The most obvious explanation for these negative emotions is the indefensible sending off of Chris Herd; the young midfielder was ostensibly shown red for stamping West Brom defender Jonas Olsson during a corner kick just seconds after both were warned about physical play in the box during a previous set piece. That warning followed an earlier talking-to, and it's really difficult to blame referee Phil Dowd for sending off Herd for stamping on Olsson, something that would be justifiable on its own merits and almost impossible not to do given the earlier incidents.

Except of course for the fact that Herd didn't, you know, actually stamp on Olsson. At least not so blatantly that it can be seen on any of the replays from the broadcast. Still, the assistant referee was quite insistent which is somewhat troubling giving that the alleged stamping would have been completely and totally blocked by Olsson's not-insignificantly-sized body and that Dowd spotted no foul and didn't award a penalty until the linesman had been emphatically waving his flag for a good ten seconds. Herd was not shown the red card until after Dowd spoke to his assistant.

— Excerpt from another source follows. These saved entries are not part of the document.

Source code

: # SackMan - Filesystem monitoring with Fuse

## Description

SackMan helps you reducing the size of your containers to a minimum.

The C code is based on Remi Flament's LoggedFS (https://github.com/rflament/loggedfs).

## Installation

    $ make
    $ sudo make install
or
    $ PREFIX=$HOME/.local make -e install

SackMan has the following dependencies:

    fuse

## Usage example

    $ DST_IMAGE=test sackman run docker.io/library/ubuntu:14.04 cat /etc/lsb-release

Based on the evidence I've seen; the replays, still images, Olsson's complete and total lack of any kind of reaction and Herd's legitimate shock at being shown the card, Olsson and Herd got tangled up in the box through the fault of no one and the linesman made an incredibly stupid assumption. One thing I've learned watching as much football as I have is that the more a player protests a booking the likelihood of their guilt is far higher. On those occasions that the player's reaction is comprised of looking incredibly puzzled before turning around and walking off the field, the odds are pretty good that they've just gotten royally screwed. Herd's was most definitely the later. At the time it was 1-0 Villa; though Chris Brunt would shank the ensuing penalty comically wide left the Baggies took complete control of the game from that point and go on to win at Villa Park for the first time since 1979.

So yes, the Herd sending off didn't exactly help my mood. But in terms of the bad taste left in my mouth by this game, it wasn't really all that high up the list. I've used to being angry at bad decisions made by referees. In a way those are easier to deal with, because they're out of the control of the players. Sure you've been wronged, but it was that damned referee's fault! Nothing our poor brave boys did, those unfortunate lads. But I don't feel that way at all. The sending off was awful and it changed the game, but the way the team and and the manager responded was the thing that's upset me the most.

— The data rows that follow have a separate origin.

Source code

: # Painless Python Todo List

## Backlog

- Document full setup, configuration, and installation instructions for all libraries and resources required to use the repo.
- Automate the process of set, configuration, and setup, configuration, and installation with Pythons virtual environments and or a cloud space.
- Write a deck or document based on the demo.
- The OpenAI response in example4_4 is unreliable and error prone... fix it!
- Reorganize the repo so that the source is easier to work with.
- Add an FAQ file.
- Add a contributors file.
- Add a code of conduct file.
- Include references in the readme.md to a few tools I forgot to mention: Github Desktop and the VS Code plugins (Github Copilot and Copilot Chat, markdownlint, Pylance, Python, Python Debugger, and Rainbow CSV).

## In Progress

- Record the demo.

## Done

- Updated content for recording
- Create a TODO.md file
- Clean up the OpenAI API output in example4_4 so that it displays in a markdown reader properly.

To be fair Villa didn't look all that great before going down to ten men. Darren Bent had an absolute sitter that he skied over the bar, another head-scratching moment in what has been a forgettable start to the season for the striker. Gabriel Agbonlahor did well to win the penalty that Bent converted to give Villa their goal, but if not for some shockingly bad defending by Steven Reid the spot kick would have never been awarded. In the time between Villa's penalty and Herd's sending off I was preparing myself for an hour plus of bunkering and aimless possession with the goal of course being to knick a 1-0 win. Not exactly the most thrilling thing in the world, but not exactly unexpected either and hey, three points.

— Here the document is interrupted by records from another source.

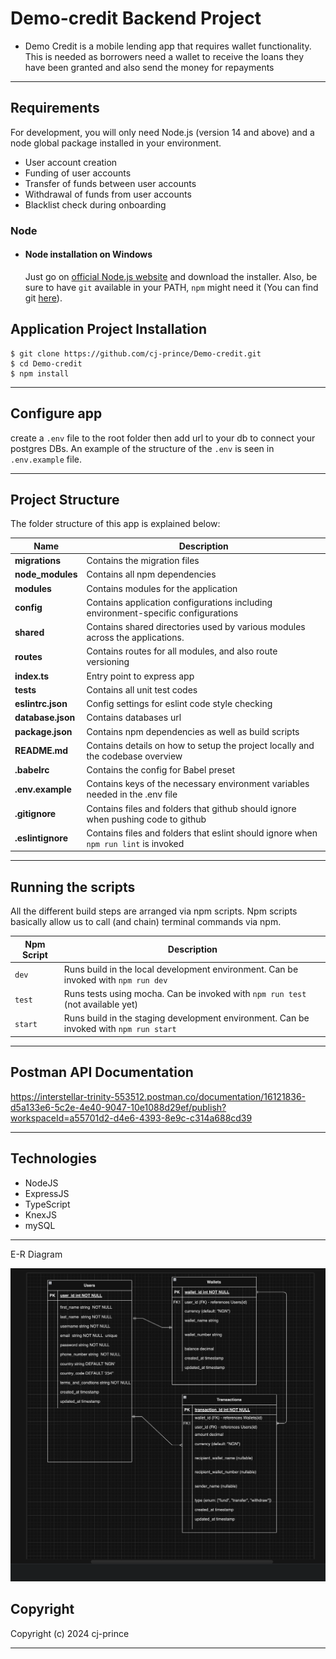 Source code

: # Demo-credit Backend Project

- Demo Credit is a mobile lending app that requires wallet functionality. This is needed as borrowers need a wallet to receive the loans they have been granted and also send the money for repayments

---

## Requirements

For development, you will only need Node.js (version 14 and above) and a node global package installed in your environment.

- User account creation
- Funding of user accounts
- Transfer of funds between user accounts
- Withdrawal of funds from user accounts
- Blacklist check during onboarding

### Node

- #### Node installation on Windows

    Just go on [official Node.js website](https://nodejs.org/) and download the installer.
    Also, be sure to have `git` available in your PATH, `npm` might need it (You can find git [here](https://git-scm.com/)).


## Application Project Installation

    $ git clone https://github.com/cj-prince/Demo-credit.git
    $ cd Demo-credit
    $ npm install

---

## Configure app

create a  `.env` file to the root folder then add url to your db to connect your postgres DBs. 
An example of the structure of the `.env` is seen in `.env.example` file.

---


## Project Structure
The folder structure of this app is explained below:

| Name | Description |
| ------------------------ | --------------------------------------------------------------------------------------------- |
| **migrations**           | Contains the migration files  |
| **node_modules**         | Contains all  npm dependencies     |
|     **modules**              | Contains modules for the application |
|     **config**           | Contains application configurations including environment-specific configurations 
|     **shared**              | Contains shared directories used by various modules across the applications.|
|     **routes**         | Contains routes for all modules, and also route versioning |
| **index.ts**             | Entry point to express app      |
| **tests**                | Contains all unit test codes                         |
| **eslintrc.json**        | Config settings for eslint code style checking    |
| **database.json**        | Contains databases url            |
| **package.json**         | Contains npm dependencies as well as build scripts  |  
| **README.md**            | Contains details on how to setup the project locally and the codebase overview  | 
| **.babelrc**             | Contains the config for Babel preset | 
| **.env.example**         | Contains keys of the necessary environment variables needed in the .env file  |
| **.gitignore**           | Contains files and folders that github should ignore when pushing code to github  |
| **.eslintignore**        | Contains files and folders that eslint should ignore when `npm run lint` is invoked  |

---

## Running the scripts
All the different build steps are arranged via npm scripts.
Npm scripts basically allow us to call (and chain) terminal commands via npm.

| Npm Script                | Description                                                                                       |
| ------------------------- | ------------------------------------------------------------------------------------------------- |
| `dev`                     | Runs build in the local development environment. Can be invoked with `npm run dev` |
| `test`                    | Runs tests using mocha. Can be invoked with `npm run test`  (not available yet)      |
| `start`                   | Runs build in the staging development environment. Can be invoked with `npm run start`                      |

---
## Postman API Documentation
https://interstellar-trinity-553512.postman.co/documentation/16121836-d5a133e6-5c2e-4e40-9047-10e1088d29ef/publish?workspaceId=a55701d2-d4e6-4393-8e9c-c314a688cd39
___

## Technologies

- NodeJS
- ExpressJS
- TypeScript
- KnexJS
- mySQL

---

E-R Diagram 

![alt text](demo.png)

## Copyright

Copyright (c) 2024 cj-prince

---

We didn't get that. Which, well, whatever. Losing sucks and losing to West Brom really sucks, but these things happen. The manner in which it happened though, oh my god. Let's be clear; the Baggies didn't play well. At all. Their two goals came due to Villa defending poorly on set pieces, something Alex McLeish spent the better part of the past week hammering on. (Though, credit where it's due, Paul Scharner's goal was a lovely one. He never should have had the chance to take that shot but he did, and he sure as hell took advantage of it.) West Brom held on to the majority of the possession (by a 62%-38% margin) and put a great deal more pressure on Shay Given than Villa could muster against Ben Foster, but as poorly as the home side played the Baggies could have easily had another two or three with better execution. Their passing was sloppy and they persisted in giving the ball away in dangerous areas with a regularity that probably made Roy Hodgson none to happy.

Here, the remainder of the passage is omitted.